A meta-analysis research project has assessed the present state of cleanliness management surrounding digestive endoscopy. The intention behind the study was to contribute data to the foundational knowledge of standardized processing methodologies, underscoring the need to enhance the quality of disinfection and cleaning procedures. A rigorous literature research was conducted across various databases namely PubMed, Cochrane Library, EMBASE, Web of Science, CNKI, Wanfang, and CBM on February 1,2023.
A precise criterion was established to qualify or disqualify the literature for consideration. The meta-analysis included observational studies that provided information about the current cleaning and disinfection management practices for digestive endoscopy in hospitals. Meta-analysis was facilitated through STATA 16.0 software. From a considerable body of articles, a total of 54 were selected after eliminating different types of articles not pertinent to the meta-analysis. The studies were sourced from multiple nations, and the authors strongly advocated regular compliance audits.

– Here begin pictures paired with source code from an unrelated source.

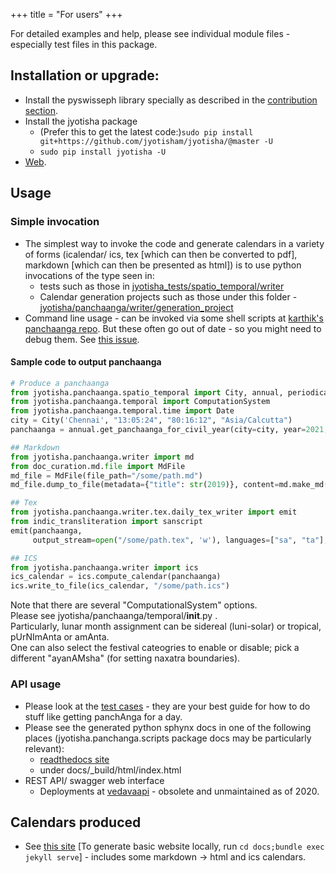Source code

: +++
title = "For users"
+++

For detailed examples and help, please see individual module files - especially test files in this package.

## Installation or upgrade:
- Install the pyswisseph library specially as described in the [contribution section](../contributing/).
- Install the jyotisha package
  -  (Prefer this to get the latest code:)`sudo pip install git+https://github.com/jyotisham/jyotisha/@master -U`
  - `sudo pip install jyotisha -U`
- [Web](https://pypi.python.org/pypi/jyotisha).


## Usage
### Simple invocation
- The simplest way to invoke the code and generate calendars in a variety of forms (icalendar/ ics, tex [which can then be converted to pdf], markdown [which can then be presented as html]) is to use python invocations of the type seen in:
  - tests such as those in [jyotisha_tests/spatio_temporal/writer](https://github.com/jyotisham/jyotisha/tree/master/jyotisha_tests/spatio_temporal/writer)
  - Calendar generation projects such as those under this folder - [jyotisha/panchaanga/writer/generation_project](https://github.com/jyotisham/jyotisha/tree/master/jyotisha/panchaanga/writer/generation_project)
- Command line usage - can be invoked via some shell scripts at [karthik's panchaanga repo](https://github.com/karthikraman/panchangam). But these often go out of date - so you might need to debug them. See [this issue](https://github.com/jyotisham/jyotisha/issues/10).

#### Sample code to output panchaanga
```python
# Produce a panchaanga
from jyotisha.panchaanga.spatio_temporal import City, annual, periodical
from jyotisha.panchaanga.temporal import ComputationSystem
from jyotisha.panchaanga.temporal.time import Date
city = City('Chennai', "13:05:24", "80:16:12", "Asia/Calcutta")
panchaanga = annual.get_panchaanga_for_civil_year(city=city, year=2021, computation_system=ComputationSystem.TEST, allow_precomputed=False)

## Markdown
from jyotisha.panchaanga.writer import md
from doc_curation.md.file import MdFile
md_file = MdFile(file_path="/some/path.md")
md_file.dump_to_file(metadata={"title": str(2019)}, content=md.make_md(panchaanga=panchaanga), dry_run=False)

## Tex
from jyotisha.panchaanga.writer.tex.daily_tex_writer import emit
from indic_transliteration import sanscript
emit(panchaanga,
     output_stream=open("/some/path.tex", 'w'), languages=["sa", "ta"], scripts=[sanscript.DEVANAGARI, sanscript.TAMIL])

## ICS
from jyotisha.panchaanga.writer import ics
ics_calendar = ics.compute_calendar(panchaanga)
ics.write_to_file(ics_calendar, "/some/path.ics")
```

Note that there are several "ComputationalSystem" options.  
Please see jyotisha/panchaanga/temporal/__init__.py .  
Particularly, lunar month assignment can be sidereal (luni-solar) or tropical, pUrNImAnta or amAnta.  
One can also select the festival cateogries to enable or disable; pick a different "ayanAMsha" (for setting naxatra boundaries).

### API usage
- Please look at the [test cases](https://github.com/jyotisham/jyotisha/tree/master/jyotisha_tests) - they are your best guide for how to do stuff like getting panchAnga for a day.
- Please see the generated python sphynx docs in one of the following places (jyotisha.panchanga.scripts package docs may be particularly relevant):
    - [readthedocs site](http://jyotisha.readthedocs.io)
    - under docs/_build/html/index.html
- REST API/ swagger web interface 
    - Deployments at [vedavaapi](http://api.vedavaapi.org/jyotisha) - obsolete and unmaintained as of 2020.

## Calendars produced
- See [this site](https://jyotisham.github.io/jyotisha/output/) [To generate basic website locally, run `cd docs;bundle exec jekyll serve`] - includes some markdown → html and ics calendars.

Key findings included configuration rates, ranging from 30% for automated endoscope washer-disinfectors up to 90% for endoscope and accessory storage cabinets. Results revealed evidence of non-standard cleaning procedures, misuse of protective equipment and automated endoscope washer-disinfectors. These issues necessitate improved management levels, standardization of reprocessing procedures, enhancement of hardware facilities and spatial layouts, reinforcement of personnel training, and increased awareness of nosocomial infection risks.

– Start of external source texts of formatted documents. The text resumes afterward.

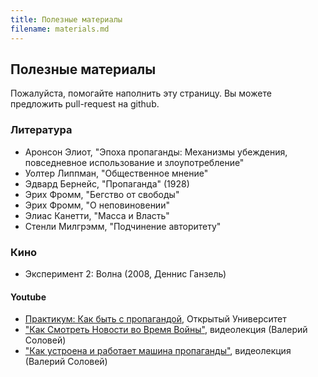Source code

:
 ```yaml
---
title: Полезные материалы
filename: materials.md
--- 
```


## Полезные материалы

Пожалуйста, помогайте наполнить эту страницу. Вы можете предложить pull-request на github.

### Литература

- Аронсон Элиот, "Эпоха пропаганды: Механизмы убеждения, повседневное использование и злоупотребление"
- Уолтер Липпман, "Общественное мнение"
- Эдвард Бернейс, "Пропаганда" (1928)
- Эрих Фромм, "Бегство от свободы"
- Эрих Фромм, "О неповиновении"
- Элиас Канетти, "Масса и Власть"
- Стенли Милгрэмм, "Подчинение авторитету"

### Кино

- Эксперимент 2: Волна (2008,  Деннис Ганзель)

#### Youtube
- [Практикум: Как быть с пропагандой](https://www.youtube.com/playlist?list=PLy7FxfNoucMESliF4q4t1lPiNevT7Dyxe), Открытый Университет
- ["Как Смотреть Новости во Время Войны"](https://www.youtube.com/watch?v=eUq7Sds_9bI), видеолекция (Валерий Соловей)
- ["Как устроена и работает машина пропаганды"](https://www.youtube.com/watch?v=-kOlIWJ8nUs), видеолекция (Валерий Соловей)
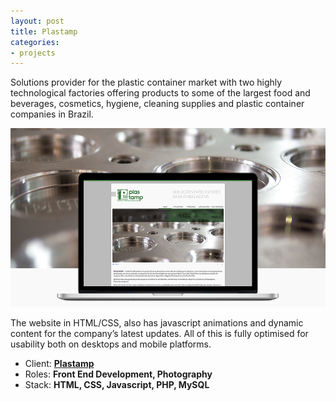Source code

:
 ```yaml
---
layout: post
title: Plastamp
categories:
- projects
---
```


Solutions provider for the plastic container market with two highly technological factories offering products to some of the largest food and beverages, cosmetics, hygiene, cleaning supplies and plastic container companies in Brazil.

![Plastamp](/public/img/projects/plastamp.jpg)

The website in HTML/CSS, also has javascript animations and dynamic content for the company’s latest updates. All of this is fully optimised for usability both on desktops and mobile platforms.

- Client: **[Plastamp](http://www.plastamp.com.br)**
- Roles: **Front End Development, Photography**
- Stack: **HTML, CSS, Javascript, PHP, MySQL**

Digestive endoscopy is internationally recognized as an important clinical tool for diagnosing and treating various digestive system diseases. However, infection control remains a critical challenge due to the potential for cross-infection from bacterial contamination and defective cleaning procedures. Many countries have established regulations and guidelines to mitigate the risk of endoscope infection, stressing the importance of rigid adherence to reprocessing principles for digestive endoscopes.
Despite efforts to improve and standardize disinfection and cleaning procedures, many healthcare facilities have reported infection outbreaks attributed to non-compliance with established standards or poor resource usage. In conclusion, this extensive analysis underscores the importance of enhancing infection control measures and provides a compelling case for increased training, systematic procedure overhauls, and regular compliance audits.